Ia berharap para peserta mampu menerapkan pengetahuan yang diperoleh dalam setiap kegiatan di lingkungan masing-masing, mulai dari penyusunan acara, tata penghormatan, koordinasi dengan petugas protokol hingga pembagian tanggung jawab penyelenggara.
Alfasiah juga berharap Rakor Keprotokolan dapat dilaksanakan secara rutin agar pemahaman dan kemampuan petugas maupun penyelenggara kegiatan terus ditingkatkan.
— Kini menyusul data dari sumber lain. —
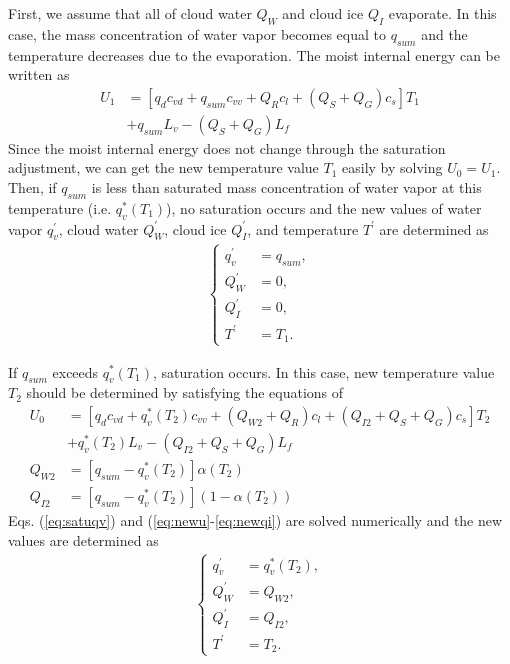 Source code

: First, we assume that all of cloud water $Q_{W}$ and cloud ice $Q_{I}$ evaporate. In this case, the mass concentration of water vapor becomes equal to $q_{sum}$ and the temperature decreases due to the evaporation. The moist internal energy can be written as
\begin{align}
  U_{1}&=[q_{d}c_{vd}+q_{sum}c_{vv}+Q_{R}c_{l}+(Q_{S}+Q_{G})c_{s}]T_{1} \nonumber \\ 
  &+q_{sum}L_{v}-(Q_{S}+Q_{G})L_{f}
\end{align}
Since the moist internal energy does not change through the saturation adjustment, we can get the new temperature value $T_{1}$ easily by solving $U_{0}=U_{1}$. Then, if $q_{sum}$ is less than saturated mass concentration of water vapor at this temperature (i.e. $q^{*}_{v} (T_{1})$), no saturation occurs and the new values of water vapor $q^{\prime}_{v}$, cloud water $Q^{\prime}_{W}$, cloud ice $Q^{\prime}_{I}$, and temperature $T^{\prime}$ are determined as
\begin{align}
\begin{cases}
  q^{\prime}_{v} &= q_{sum}, \\
  Q^{\prime}_{W} &= 0, \\
  Q^{\prime}_{I} &= 0, \\
  T^{\prime} &= T_{1}.
\end{cases}
\end{align}

If $q_{sum}$ exceeds $q^{*}_{v} (T_{1})$, saturation occurs. In this case, new temperature value $T_{2}$ should be determined by satisfying the equations of
\begin{align}
  U_{0}&=[q_{d}c_{vd}+q^{*}_{v}(T_{2})c_{vv}+(Q_{W2}+Q_{R})c_{l}+(Q_{I2}+Q_{S}+Q_{G})c_{s}]T_{2} \nonumber \\ 
  &+q^{*}_{v}(T_{2})L_{v}-(Q_{I2}+Q_{S}+Q_{G})L_{f}\label{eq:newu} \\
  Q_{W2}&=[q_{sum}-q^{*}_{v}(T_{2})]\alpha (T_{2})\label{eq:newqw} \\
  Q_{I2}&=[q_{sum}-q^{*}_{v}(T_{2})](1-\alpha (T_{2}))\label{eq:newqi}
\end{align}
Eqs. (\ref{eq:satuqv}) and (\ref{eq:newu}-\ref{eq:newqi}) are solved numerically and the new values are determined as
\begin{align}
\begin{cases}
  q^{\prime}_{v} &= q^{*}_{v}(T_{2}), \\
  Q^{\prime}_{W} &= Q_{W2}, \\
  Q^{\prime}_{I} &= Q_{I2}, \\
  T^{\prime} &= T_{2}.
\end{cases}
\end{align}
Rakor tersebut tidak hanya membahas tata acara dan tata penghormatan. Peserta juga mendapatkan pembekalan dari narasumber, yakni Kasubag TU Biro Administrasi Kepempimpinan Kementrian Dalam Negeri, Maftup Basuki, S.STP mengenai tata cara menjalankan tugas sebagai ajudan, sekretaris pribadi serta pengemudi pimpinan dan pejabat daerah secara baik dan profesional.
Materi tersebut menjadi bagian penting karena pelayanan terhadap pimpinan tidak berhenti pada pelaksanaan acara, tetapi mencakup kesiapan, etika, keamanan, komunikasi serta kemampuan mengantisipasi berbagai situasi selama menjalankan tugas.
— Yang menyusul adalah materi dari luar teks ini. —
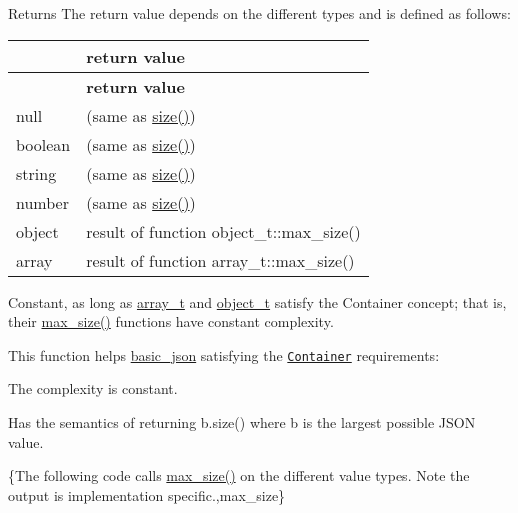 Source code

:\begin{DoxyReturn}{Returns}
The return value depends on the different types and is defined as follows\+: \tabulinesep=1mm
\begin{longtabu} spread 0pt [c]{*2{|X[-1]}|}
\hline
{}&{\bf return value  }\\
\endfirsthead
\hline
\endfoot
\hline
{}&{\bf return value  }\\
\endhead
null &{} (same as {\ttfamily \hyperlink{a00025_a01833b332b68d9af1f7cd7a816c39e49}{size()}}) \\
boolean &{} (same as {\ttfamily \hyperlink{a00025_a01833b332b68d9af1f7cd7a816c39e49}{size()}}) \\
string &{} (same as {\ttfamily \hyperlink{a00025_a01833b332b68d9af1f7cd7a816c39e49}{size()}}) \\
number &{} (same as {\ttfamily \hyperlink{a00025_a01833b332b68d9af1f7cd7a816c39e49}{size()}}) \\
object &result of function {\ttfamily object\+\_\+t\+::max\+\_\+size()} \\
array &result of function {\ttfamily array\+\_\+t\+::max\+\_\+size()} \\
\end{longtabu}
Constant, as long as \hyperlink{a00025_ab00b882d39306d663c23dab110f5cae0}{array\+\_\+t} and \hyperlink{a00025_a0ac9894c9de8dc551cf2e5f1c605537f}{object\+\_\+t} satisfy the Container concept; that is, their {\ttfamily \hyperlink{a00025_ad5514a7435f246fc5335856465022a7a}{max\+\_\+size()}} functions have constant complexity.
\end{DoxyReturn}
This function helps {\ttfamily \hyperlink{a00025}{basic\+\_\+json}} satisfying the \href{http://en.cppreference.com/w/cpp/concept/Container}{\tt Container} requirements\+:
\begin{DoxyItemize}
\item The complexity is constant.
\item Has the semantics of returning {\ttfamily b.\+size()} where {\ttfamily b} is the largest possible J\+S\+ON value.
\end{DoxyItemize}

\{The following code calls {\ttfamily \hyperlink{a00025_ad5514a7435f246fc5335856465022a7a}{max\+\_\+size()}} on the different value types. Note the output is implementation specific.,max\+\_\+size\}

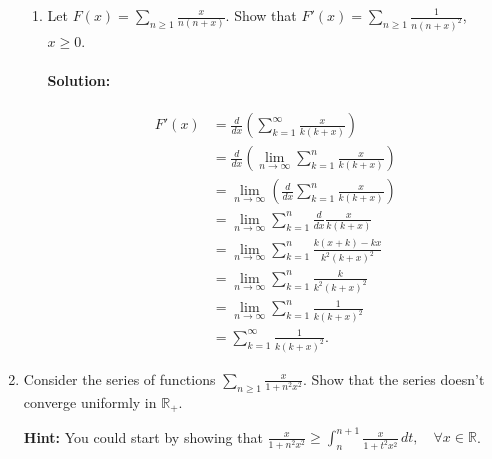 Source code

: \documentclass{article}
\begin{document}
\begin{enumerate}
\begin{enumerate}
    \item Let $F(x)=\sum_{n\geq 1}^{} \frac{x}{n(n+x)}$. Show that $F'(x)=\sum_{n\geq 1}^{} \frac{1}{n(n+x)^2}$, $x\geq 0$.
        \paragraph{Solution: }
        \begin{align*}
            F'(x)&= \frac{d}{dx}\left(  \sum_{k=1}^{\infty} \frac{x}{k(k+x)}\right)  \\
                &= \frac{d}{dx}\left( \lim_{n \to \infty} \sum_{k=1}^{n} \frac{x}{k(k+x)}\right)  \\
                &= \lim_{n \to \infty}\left( \frac{d}{dx}\sum_{k=1}^{n} \frac{x}{k(k+x)}  \right)\\
                &= \lim_{n \to \infty} \sum_{k=1}^{n} \frac{d}{dx}\frac{x}{k(k+x)}  \\
                &= \lim_{n \to \infty} \sum_{k=1}^{n} \frac{k(x+k)-kx}{k^2(k+x)^2}  \\
                &= \lim_{n \to \infty} \sum_{k=1}^{n} \frac{k}{k^2(k+x)^2}  \\
                &= \lim_{n \to \infty} \sum_{k=1}^{n} \frac{1}{k(k+x)^2}  \\
                &= \sum_{k=1}^{\infty} \frac{1}{k(k+x)^2} 
        .\end{align*}

  \end{enumerate}
  \newpage
\item Consider the series of functions $\sum_{n\geq 1}^{} \frac{x}{1+n^2x^2}$. Show that the series doesn't converge uniformly in $\mathbb{R}_+$.

  \textbf{Hint:} You could start by showing that $\frac{x}{1+n^2x^2}\geq \int_{n}^{n+1} \frac{x}{1+t^2x^2} \, d t, \quad \forall x\in \mathbb{R}$.

\end{enumerate}
\end{document}
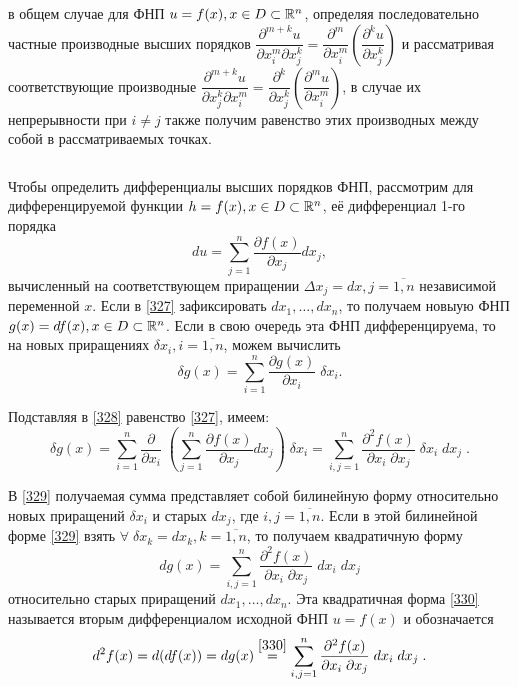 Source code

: \begin{note}
    в общем случае для ФНП $ u = f(x), x \in D \subset \mathbb{R}^n  $, определяя последовательно частные производные высших порядков 
    $ \dfrac{ \partial^{m+k} u }{ \partial x_i^m \partial x_j^k } = 
      \dfrac{ \partial^{m}  }{ \partial x_i^m } 
      \left( \dfrac{ \partial^{k} u }{ \partial x_j^k } \right)  $
    и рассматривая соответствующие производные 
    $ \dfrac{ \partial^{m+k} u }{ \partial x_j^k \partial x_i^m } = 
    \dfrac{ \partial^{k}  }{ \partial x_j^k } 
    \left( \dfrac{ \partial^{m} u }{ \partial x_i^m } \right)  $,
    в случае их непрерывности при $ i \neq j $ также получим равенство этих производных между собой в рассматриваемых точках.
\end{note}

$  $

Чтобы определить дифференциалы высших порядков ФНП, рассмотрим для дифференцируемой функции
$ h = f(x), x \in D \subset \mathbb{R}^n $, её дифференциал 1-го порядка 
\begin{equation}
    \label{327}
     du = \sum_{j=1}^{n} \dfrac{\partial f(x)}{\partial x_j} d x_j,
\end{equation}
вычисленный на соответствующем приращении $ \Delta x_j = dx, j = \overline{1, n} $ независимой переменной $ x $. 
Если в \eqref{327} зафиксировать $ dx_1, \ldots, dx_n $, то получаем новыую ФНП 
$ g(x) = df(x), x \in D \subset \mathbb{R}^n $.
Если в свою очередь эта ФНП дифференцируема, то на новых приращениях $ \delta x_i, i = \overline{1,n} $, можем вычислить
\begin{equation}
    \label{328}
    \delta g(x) = \sum_{i=1}^{n} \dfrac{\partial g(x)}{\partial x_i} \; \delta x_i.
\end{equation}

Подставляя в \eqref{328} равенство \eqref{327}, имеем:
\begin{equation}
\label{329}
\delta g(x) = \sum_{i=1}^{n} \dfrac{\partial}{\partial x_i} \; \left( 
       \sum_{j=1}^{n} \dfrac{\partial f(x)}{\partial x_j} d x_j
\right) \; \delta x_i
=
\sum_{i,j=1}^{n} \dfrac{\partial^2 f(x)}{\partial x_i \; \partial x_j} \; \delta x_i \; d x_j
\;.
\end{equation}

В \eqref{329} получаемая сумма представляет собой билинейную форму относительно новых приращений $ \delta x_i $ и старых $ d x_j $, где $ i,j = \overline{1, n} $.
Если в этой билинейной форме \eqref{329} взять 
$ \forall \; \delta x_k = d x_k, k = \overline{1, n} $, то получаем квадратичную форму
\begin{equation}
    \label{330}
    d g(x) =
    \sum_{i,j=1}^{n} \dfrac{\partial^2 f(x)}{\partial x_i \; \partial x_j} \; d x_i \; d x_j
\end{equation}
относительно старых приращений $ dx_1, \ldots, dx_n $. 
Эта квадратичная форма \eqref{330} называется вторым дифференциалом исходной ФНП $ u = f(x) $  и обозначается
\begin{equation*}
    d^2 f(x) = d(df(x)) = dg(x) \overset{\eqref{330}}{=}
    \sum_{i,j=1}^{n} \dfrac{\partial^2 f(x)}{\partial x_i \; \partial x_j} \; d x_i \; d x_j
    \; .
\end{equation*}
Melalui Rakor ini, Pemkab Mimika berharap seluruh unsur yang berkaitan dengan pelayanan pimpinan memiliki pemahaman dan standar kerja yang sama.
Dengan sistem keprotokolan yang tertib dan profesional, setiap agenda pemerintahan diharapkan tidak hanya berjalan lancar secara teknis, tetapi juga mampu mencerminkan disiplin, kesiapan serta wibawa Pemerintah Kabupaten Mimika di hadapan masyarakat maupun tamu daerah.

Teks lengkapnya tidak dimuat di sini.